Plans for 1,500 new homes in Harlesden and Park Royal

Plans for 1,500 new homes in Harlesden and Park Royal

Government to build 1,500 new homes on brownfield land in Harlesden and Park Royal The government is to build at least 1,500 new homes on brownfield land in Harlesden and Park Royal, Prime Minister David Cameron announced last week calling it the biggest such development initiative since Margaret Thatcher and Michael Heseltine’s London Docklands regeneration of the 1980s.

The proposals earmarked for Old Oak Common are part of what the government says is a ‘radical’ move to commission more than 10,000 homes on public brownfield land across the country.

Plans for 1,500 new homes in Harlesden and Park Royal

Mr Cameron said: “This Government was elected to deliver security and opportunity – whatever stage of life you’re at. Nothing is more important to achieving that than ensuring hard-working people can buy affordable homes.

“Today’s package signals a huge shift in government policy. Nothing like this has been done on this scale in three decades – government rolling its sleeves up and directly getting homes built.

“Backed up with a further £1.2 billion to get homes built on brownfield sites, it shows we will do everything we can to get Britain building and let more people have the security that comes with a home of their own.”

Last year the regeneration plans for Old Oak Common were approved by then Local Government Secretary Eric Pickles. Commissioned by the outgoing Mayor of London Boris Johnson (below) the scheme is intended to boost the local economy £15billion through the creation of up to 24,000 homes, more than 55,000 jobs, a new high street, schools and leisure facilities.

The regeneration of the 950 hectare site that straddles Brent, Hammersmith & Fulham, and Ealing will take place over a 30-year period and includes the construction of a vast High Speed 2 (HS2) and Crossrail Station by 2026.

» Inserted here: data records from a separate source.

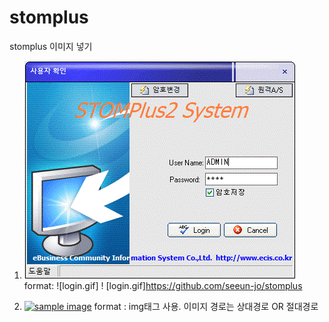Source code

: # stomplus
stomplus
이미지 넣기
1. ![stom login](/images/login.gif)
format: ![login.gif]
! [login.gif]https://github.com/seeun-jo/stomplus

2. <a href="#"><img src="https://github.com/seeun-jo/stomplus/images/login.gif" width="300px" alt="sample image"></a>
format : img태그 사용. 이미지 경로는 상대경로 OR 절대경로
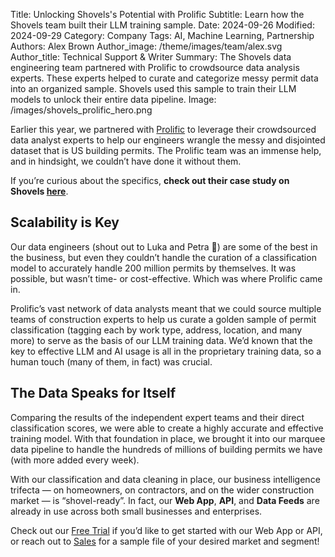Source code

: Title: Unlocking Shovels's Potential with Prolific
Subtitle: Learn how the Shovels team built their LLM training sample. 
Date: 2024-09-26
Modified: 2024-09-29
Category: Company
Tags: AI, Machine Learning, Partnership
Authors: Alex Brown
Author_image: /theme/images/team/alex.svg
Author_title: Technical Support & Writer
Summary: The Shovels data engineering team partnered with Prolific to crowdsource data analysis experts. These experts helped to curate and categorize messy permit data into an organized sample. Shovels used this sample to train their LLM models to unlock their entire data pipeline.
Image: /images/shovels_prolific_hero.png

Earlier this year, we partnered with [Prolific](https://www.prolific.com/) to leverage their crowdsourced data analyst experts to help our engineers wrangle the messy and disjointed dataset that is US building permits. The Prolific team was an immense help, and in hindsight, we couldn’t have done it without them.

If you’re curious about the specifics, **check out their case study on Shovels [here](https://www.prolific.com/resources/how-shovels-found-high-skilled-annotators-for-data-labeling-with-prolific-s-specialist-participants)**.

## Scalability is Key

Our data engineers (shout out to Luka and Petra 🦾) are some of the best in the business, but even they couldn’t handle the curation of a classification model to accurately handle 200 million permits by themselves. It was possible, but wasn’t time- or cost-effective. Which was where Prolific came in.

Prolific’s vast network of data analysts meant that we could source multiple teams of construction experts to help us curate a golden sample of permit classification (tagging each by work type, address, location, and many more) to serve as the basis of our LLM training data. We’d known that the key to effective LLM and AI usage is all in the proprietary training data, so a human touch (many of them, in fact) was crucial.

## The Data Speaks for Itself

Comparing the results of the independent expert teams and their direct classification scores, we were able to create a highly accurate and effective training model. With that foundation in place, we brought it into our marquee data pipeline to handle the hundreds of millions of building permits we have (with more added every week).

With our classification and data cleaning in place, our business intelligence trifecta — on homeowners, on contractors, and on the wider construction market — is “shovel-ready”. In fact, our **Web App**, **API**, and **Data Feeds** are already in use across both small businesses and enterprises.

Check out our [Free Trial](https://app.shovels.ai) if you’d like to get started with our Web App or API, or reach out to [Sales](mailto:sales@shovels.ai) for a sample file of your desired market and segment!
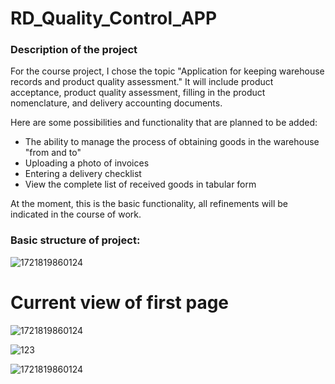 # RD_Quality_Control_APP

### Description of the project

For the course project, I chose the topic "Application for keeping warehouse records and product quality assessment."
It will include product acceptance, product quality assessment, filling in the product nomenclature, and delivery accounting documents.

Here are some possibilities and functionality that are planned to be added:

* The ability to manage the process of obtaining goods in the warehouse "from and to"
* Uploading a photo of invoices
* Entering a delivery checklist
* View the complete list of received goods in tabular form

At the moment, this is the basic functionality, all refinements will be indicated in the course of work.

### Basic structure of project:

![1721819860124](image/README/1721819860124.png)

# Current view of first page

![1721819860124](image/README/123.png)

![123](image/README/createdoc.png)

![1721819860124](image/README/createdoc.png)
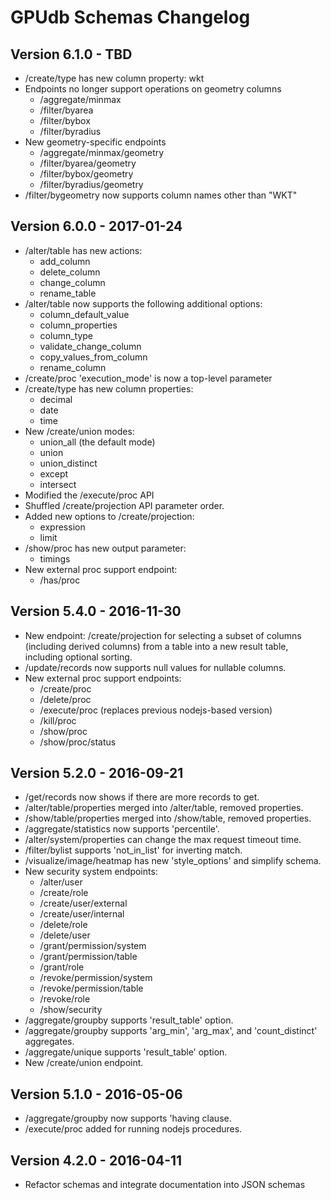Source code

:GPUdb Schemas Changelog
=======================

Version 6.1.0 - TBD
-------------------

-   /create/type has new column property: wkt
-   Endpoints no longer support operations on geometry columns
    -   /aggregate/minmax
    -   /filter/byarea
    -   /filter/bybox
    -   /filter/byradius
-   New geometry-specific endpoints
    -   /aggregate/minmax/geometry
    -   /filter/byarea/geometry
    -   /filter/bybox/geometry
    -   /filter/byradius/geometry
-   /filter/bygeometry now supports column names other than "WKT"

	
Version 6.0.0 - 2017-01-24
--------------------------

-   /alter/table has new actions:
    -   add_column
    -   delete_column
    -   change_column
    -   rename_table
-   /alter/table now supports the following additional options:
    -   column_default_value
    -   column_properties
    -   column_type
    -   validate_change_column
    -   copy_values_from_column
    -   rename_column
-   /create/proc 'execution_mode' is now a top-level parameter
-   /create/type has new column properties:
    -   decimal
    -   date
    -   time
-   New /create/union modes:
    -   union_all (the default mode)
    -   union
    -   union_distinct
    -   except
    -   intersect
-   Modified the /execute/proc API
-   Shuffled /create/projection API parameter order.
-   Added new options to /create/projection:
    -   expression
    -   limit
-   /show/proc has new output parameter:
    -   timings
-   New external proc support endpoint:
    -   /has/proc


Version 5.4.0 - 2016-11-30
--------------------------

-   New endpoint: /create/projection for selecting a subset of columns
    (including derived columns) from a table into a new result table, including
    optional sorting.
-   /update/records now supports null values for nullable columns.
-   New external proc support endpoints:
    -   /create/proc
    -   /delete/proc
    -   /execute/proc (replaces previous nodejs-based version)
    -   /kill/proc
    -   /show/proc
    -   /show/proc/status


Version 5.2.0 - 2016-09-21
--------------------------

-   /get/records now shows if there are more records to get.
-   /alter/table/properties merged into /alter/table, removed properties.
-   /show/table/properties merged into /show/table, removed properties.
-   /aggregate/statistics now supports 'percentile'.
-   /alter/system/properties can change the max request timeout time.
-   /filter/bylist supports 'not_in_list' for inverting match.
-   /visualize/image/heatmap has new 'style_options' and simplify schema.
-   New security system endpoints:
    -   /alter/user
    -   /create/role
    -   /create/user/external
    -   /create/user/internal
    -   /delete/role
    -   /delete/user
    -   /grant/permission/system
    -   /grant/permission/table
    -   /grant/role
    -   /revoke/permission/system
    -   /revoke/permission/table
    -   /revoke/role
    -   /show/security
-   /aggregate/groupby supports 'result_table' option.
-   /aggregate/groupby supports 'arg_min', 'arg_max', and 'count_distinct' aggregates.
-   /aggregate/unique supports 'result_table' option.
-   New /create/union endpoint.


Version 5.1.0 - 2016-05-06
--------------------------

-   /aggregate/groupby now supports 'having clause.
-   /execute/proc added for running nodejs procedures.


Version 4.2.0 - 2016-04-11
--------------------------

-   Refactor schemas and integrate documentation into JSON schemas
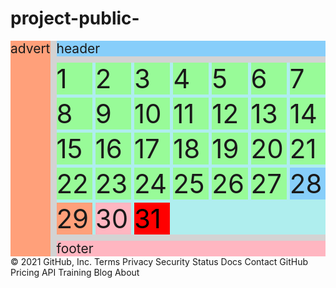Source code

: # project-public-
<!DOCTYPE html>
<html>

<style>
  .item0{background:PaleGreen;}
  .item27{background:PaleGreen;}
  .item28{background:LightSkyBlue;}
  .item29{background:LightSalmon;}
  .item30{background:LightPink;}
  .item31{background:red;}
 
  a {
    color: black;
    text-decoration: none
  }
  a:hover {
    color: blue;
    text-decoration: underline;
  }
  .container {
    font-size: 1.5em;
    min-height: 300px;
    width: 100%;
    background: LightGray;
    display: grid;
    grid-template-columns: auto 1fr;
    grid-template-rows: auto auto auto;
    grid-gap: 10px;
    grid-template-areas:
      "advert header"
      "advert content"
      "advert footer";
  }
  .item1 {
    background: LightSkyBlue;
    grid-area: header;
  }

  .item2 {
    background: LightSalmon;
    grid-area: advert;
  }

  .item3 {
    font-size: 2em;
    height: 100%;
    width: 100%;
    background: PaleTurquoise;
    grid-area: content;
    /* Only change code below this line */
    
    
    display: grid;
    grid-template-columns: repeat(auto-fit, minmax(50px, 1fr));
    grid-template-rows: repeat(auto-fit, minmax(50px, 1fr));
    grid-gap: 5px;

    /* Only change code above this line */
  }

  .item4 {
    background: lightpink;
    grid-area: footer;
  }

  .itemOne {
    background: PaleGreen;
  }

  .itemTwo {
    background: BlanchedAlmond;
  }

</style>

<div class="container">
  <div class="item1">header</div>
  <div class="item2">advert</div>
  <div class="item3">
    <div class="item0"><a href='' target="blank">1</a></div>
  <div class="item0"><a href='' target="blank">2</a></div>
  <div class="item0"><a href='' target="blank">3</a></div>
  <div class="item0"><a href='' target="blank">4</a></div>
  <div class="item0"><a href='' target="blank">5</a></div>
  <div class="item0"><a href='' target="blank">6</a></div>
  <div class="item0"><a href='' target="blank">7</a></div>
  <div class="item0"><a href='' target="blank">8</a></div>
  <div class="item0"><a href='' target="blank">9</a></div>
  <div class="item0"><a href='' target="blank">10</a></div>
  <div class="item0"><a href='' target="blank">11</a></div>
  <div class="item0"><a href='' target="blank">12</a></div>
  <div class="item0"><a href='' target="blank">13</a></div>
  <div class="item0"><a href='' target="blank">14</a></div>
  <div class="item0"><a href='' target="blank">15</a></div>
  <div class="item0"><a href='' target="blank">16</a></div>
  <div class="item0"><a href='' target="blank">17</a></div>
  <div class="item0"><a href='' target="blank">18</a></div>
  <div class="item0"><a href='' target="blank">19</a></div>
  <div class="item0"><a href='' target="blank">20</a></div>
  <div class="item0"><a href='' target="blank">21</a></div>
  <div class="item0"><a href='' target="blank">22</a></div>
  <div class="item0"><a href='' target="blank">23</a></div>
  <div class="item0"><a href='' target="blank">24</a></div>
  <div class="item0"><a href='' target="blank">25</a></div>
  <div class="item0"><a href='' target="blank">26</a></div>
  <div class="item27"><a href='' target="blank">27</a></div>
  <div class="item28"><a href='' target="blank">28</a></div>
  <div class="item29"><a href='' target="blank">29</a></div>
  <div class="item30"><a href='' target="blank">30</a></div>
  <div class="item31"><a href='https://images.unsplash.com/photo-1564985275293-ef002b57fd0c?ixlib=rb-1.2.1&ixid=MnwxMjA3fDB8MHxwaG90by1wYWdlfHx8fGVufDB8fHx8&auto=format&fit=crop&w=327&q=80' target="blank">31</a></div>
  </div>
  <div class="item4">footer</div>
</div>
© 2021 GitHub, Inc.
Terms
Privacy
Security
Status
Docs
Contact GitHub
Pricing
API
Training
Blog
About
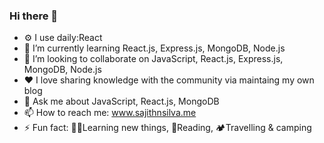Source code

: ### Hi there 👦


- ⚙️ I use daily:React
- 🌱 I’m currently learning React.js, Express.js, MongoDB, Node.js 
- 👯 I’m looking to collaborate on JavaScript, React.js, Express.js, MongoDB, Node.js 
- ❤ I love sharing knowledge with the community via maintaing my own blog 
- 💬 Ask me about JavaScript, React.js, MongoDB
- 📫 How to reach me: www.sajithnsilva.me
- ⚡ Fun fact: 👨‍💻Learning new things, 📖Reading, 🏕️Travelling & camping  

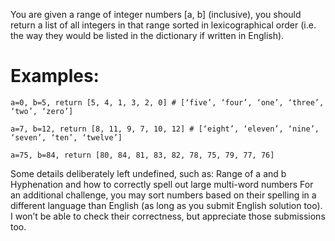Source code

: You are given a range of integer numbers [a, b] (inclusive), you should return a list of all integers in that range sorted in lexicographical order (i.e. the way they would be listed in the dictionary if written in English).

# Examples:

`a=0, b=5, return [5, 4, 1, 3, 2, 0] # [‘five’, ‘four’, ‘one’, ‘three’, ‘two’, ‘zero’]`

`a=7, b=12, return [8, 11, 9, 7, 10, 12] # [‘eight’, ‘eleven’, ‘nine’, ‘seven’, ‘ten’, ‘twelve’]`

`a=75, b=84, return [80, 84, 81, 83, 82, 78, 75, 79, 77, 76]`

Some details deliberately left undefined, such as:
Range of a and b
Hyphenation and how to correctly spell out large multi-word numbers
For an additional challenge, you may sort numbers based on their spelling in a different language than English (as long as you submit English solution too). I won’t be able to check their correctness, but appreciate those submissions too.
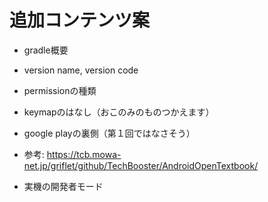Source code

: # 追加コンテンツ案

- gradle概要
- version name, version code
- permissionの種類
- keymapのはなし（おこのみのものつかえます）
- google playの裏側（第１回ではなさそう）
- 参考: https://tcb.mowa-net.jp/griflet/github/TechBooster/AndroidOpenTextbook/


- 実機の開発者モード
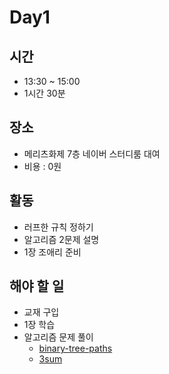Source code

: 
# Day1

## 시간
- 13:30 ~ 15:00
- 1시간 30분

## 장소
- 메리츠화제 7층 네이버 스터디룸 대여
- 비용 : 0원

## 활동
- 러프한 규칙 정하기
- 알고리즘 2문제 설명
- 1장 조애리 준비

## 해야 할 일 
- 교재 구입
- 1장 학습
- 알고리즘 문제 풀이
  - [binary-tree-paths](https://leetcode.com/problems/binary-tree-paths/)
  - [3sum](https://leetcode.com/problems/3sum/)
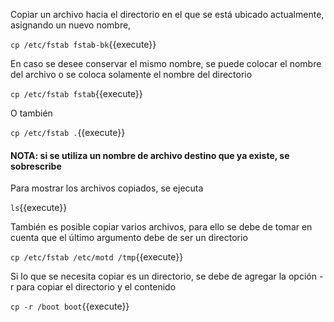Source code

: Copiar un archivo hacia el directorio en el que se está ubicado actualmente, asignando un nuevo nombre, 

`cp /etc/fstab fstab-bk`{{execute}}

En caso se desee conservar el mismo nombre, se puede colocar el nombre del archivo o se coloca solamente el nombre del directorio

`cp /etc/fstab fstab`{{execute}}

O también

`cp /etc/fstab .`{{execute}}

#### NOTA: si se utiliza un nombre de archivo destino que ya existe, se sobrescribe

Para mostrar los archivos copiados, se ejecuta

`ls`{{execute}}

También es posible copiar varios archivos, para ello se debe de tomar en cuenta que el último argumento debe de ser un directorio

`cp /etc/fstab /etc/motd /tmp`{{execute}}

Si lo que se necesita copiar es un directorio, se debe de agregar la opción -r para copiar el directorio y el contenido

`cp -r /boot boot`{{execute}}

It is one of the largest regeneration schemes in London. Work on the new ‘affordable’ and ‘starter’ homes, which will be built on brownfield sites around the transport ‘superhub’ off the HS2, Crossrail and National Rail interchange, will start this year. The construction of the first wave of the new homes will also take place in Dover, Chichester, Gosport, and Northstowe in Cambridgeshire.